Learning to let go on the great roller coaster of life
My coworker, my friend, suffered a terrible tragedy. Over the weekend, her sister took her own life.
We are a small office of less than 20 people. We don’t do backstabbing or politics. We like each other and are genuinely friendly both in and out of the office. We know each other’s spouses, parents, children and siblings by name. We met our coworker’s sister. She was a bright, funny woman who loved animals and singing. We are grieving with our coworker. Our friend.
All day I found myself periodically choking back tears imagining the horrible pain she and her family is going through. It is unfathomable to me.
Only two days ago, I wrote about the close bond between sisters, and my coworker certainly shared such a bond with hers. They were roommates. When they weren’t working, they were together.
I think of her parents. The pain. The guilt (undoubtedly there whether deserved or not). The emotional wreckage. The baggage. The second guessing. The hyper-analyzing of words recently said, as well as those those that were not. The horrible void that will never be filled. The tears that will always flow.
I ache for them with every cell. I can imagine nothing worse than losing a child, and even more so in such a senseless, sudden way.
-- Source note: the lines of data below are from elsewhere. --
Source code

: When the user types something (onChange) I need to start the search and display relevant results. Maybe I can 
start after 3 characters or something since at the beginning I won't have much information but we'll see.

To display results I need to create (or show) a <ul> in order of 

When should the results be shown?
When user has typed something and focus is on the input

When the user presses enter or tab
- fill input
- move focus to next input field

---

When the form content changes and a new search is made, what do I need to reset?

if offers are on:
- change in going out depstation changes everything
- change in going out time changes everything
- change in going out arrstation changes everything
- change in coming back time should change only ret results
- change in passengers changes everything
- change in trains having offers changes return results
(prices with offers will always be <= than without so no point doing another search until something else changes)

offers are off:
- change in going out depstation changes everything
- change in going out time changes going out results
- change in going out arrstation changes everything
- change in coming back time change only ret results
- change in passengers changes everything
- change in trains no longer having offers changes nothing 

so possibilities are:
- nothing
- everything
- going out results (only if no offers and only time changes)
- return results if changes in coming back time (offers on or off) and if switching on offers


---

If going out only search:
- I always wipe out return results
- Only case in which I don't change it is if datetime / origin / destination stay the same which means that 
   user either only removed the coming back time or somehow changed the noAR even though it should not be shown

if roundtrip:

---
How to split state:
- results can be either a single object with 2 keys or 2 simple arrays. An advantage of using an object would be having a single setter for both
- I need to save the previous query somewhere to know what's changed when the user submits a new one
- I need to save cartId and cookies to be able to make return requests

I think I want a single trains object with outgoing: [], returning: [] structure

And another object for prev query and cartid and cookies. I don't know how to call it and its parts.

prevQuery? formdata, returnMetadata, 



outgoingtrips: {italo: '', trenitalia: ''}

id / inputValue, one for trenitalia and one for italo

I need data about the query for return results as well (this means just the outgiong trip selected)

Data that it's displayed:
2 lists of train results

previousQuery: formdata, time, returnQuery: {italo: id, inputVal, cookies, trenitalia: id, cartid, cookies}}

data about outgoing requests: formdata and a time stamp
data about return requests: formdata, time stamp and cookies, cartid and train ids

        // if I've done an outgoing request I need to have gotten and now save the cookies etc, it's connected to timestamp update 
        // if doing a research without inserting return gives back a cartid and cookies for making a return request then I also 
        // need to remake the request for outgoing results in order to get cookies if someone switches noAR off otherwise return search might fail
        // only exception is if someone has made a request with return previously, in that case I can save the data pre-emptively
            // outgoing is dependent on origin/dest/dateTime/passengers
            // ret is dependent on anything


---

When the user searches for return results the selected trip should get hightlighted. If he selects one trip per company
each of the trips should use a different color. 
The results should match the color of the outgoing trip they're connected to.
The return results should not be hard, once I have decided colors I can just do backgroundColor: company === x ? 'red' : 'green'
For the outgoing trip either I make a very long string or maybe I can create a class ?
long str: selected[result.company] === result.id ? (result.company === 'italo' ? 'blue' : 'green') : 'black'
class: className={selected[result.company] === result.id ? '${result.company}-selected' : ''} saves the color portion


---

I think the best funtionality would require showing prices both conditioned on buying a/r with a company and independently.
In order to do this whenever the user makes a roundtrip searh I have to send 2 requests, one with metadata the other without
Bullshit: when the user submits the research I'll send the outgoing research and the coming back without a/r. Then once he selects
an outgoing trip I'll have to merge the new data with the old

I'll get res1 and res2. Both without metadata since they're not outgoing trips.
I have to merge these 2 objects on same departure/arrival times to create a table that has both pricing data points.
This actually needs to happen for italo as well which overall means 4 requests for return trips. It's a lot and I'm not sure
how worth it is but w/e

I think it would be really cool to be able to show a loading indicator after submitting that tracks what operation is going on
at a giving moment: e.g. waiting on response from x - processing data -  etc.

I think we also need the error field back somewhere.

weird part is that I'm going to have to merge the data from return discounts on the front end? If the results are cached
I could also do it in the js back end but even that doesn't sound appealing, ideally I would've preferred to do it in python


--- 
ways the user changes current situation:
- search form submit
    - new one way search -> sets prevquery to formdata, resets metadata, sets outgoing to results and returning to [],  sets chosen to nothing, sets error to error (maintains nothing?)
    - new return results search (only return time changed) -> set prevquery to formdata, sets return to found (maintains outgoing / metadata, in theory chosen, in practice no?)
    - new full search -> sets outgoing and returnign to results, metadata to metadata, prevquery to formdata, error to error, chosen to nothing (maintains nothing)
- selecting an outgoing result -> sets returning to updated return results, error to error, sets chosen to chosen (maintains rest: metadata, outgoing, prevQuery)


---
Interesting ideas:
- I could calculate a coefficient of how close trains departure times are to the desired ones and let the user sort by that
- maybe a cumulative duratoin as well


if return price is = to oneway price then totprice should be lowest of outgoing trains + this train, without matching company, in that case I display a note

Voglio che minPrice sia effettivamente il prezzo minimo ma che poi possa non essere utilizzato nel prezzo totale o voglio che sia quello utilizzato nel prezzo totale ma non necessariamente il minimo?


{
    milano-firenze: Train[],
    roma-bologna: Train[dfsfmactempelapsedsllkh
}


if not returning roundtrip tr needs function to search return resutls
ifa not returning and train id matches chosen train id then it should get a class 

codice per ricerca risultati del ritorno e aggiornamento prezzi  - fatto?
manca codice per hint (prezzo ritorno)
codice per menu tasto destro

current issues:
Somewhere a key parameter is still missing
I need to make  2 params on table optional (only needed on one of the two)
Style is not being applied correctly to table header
I came home from work last night and wrapped myself around my daughters, trying to fold them into me, make them part of me again so that I can protect them, keep them happy and warm and safe and by my side so that I can watch over them now and always. Thoughts of them growing up and away from me present too many fears and worries to count.
* * *
When I was girl, I loved to ride roller coasters – the old wooden ones were the best. I’d ride them over and over, but could never completely let go – literally. I’d cling to the safety bar in front of me while other riders sat with their arms in the air, waving to friends on the ground below as they plummeted through space, nothing holding them in but a regular old seat belt and that one thin bar. They trusted that they’d still be in those seats when the coaster ascended its trough on the other side. I’m not sure I ever did.
I know someday I’ll have to let go on this crazy ride called motherhood. I’ll have to release my fear and trust that I’ve built a bar strong enough to keep my daughters in their seats even when they fall through space. I’ll have to trust that no matter how dramatic the fall, they’ll come up on the other side, with me standing on the ground below, waving, hoping, praying.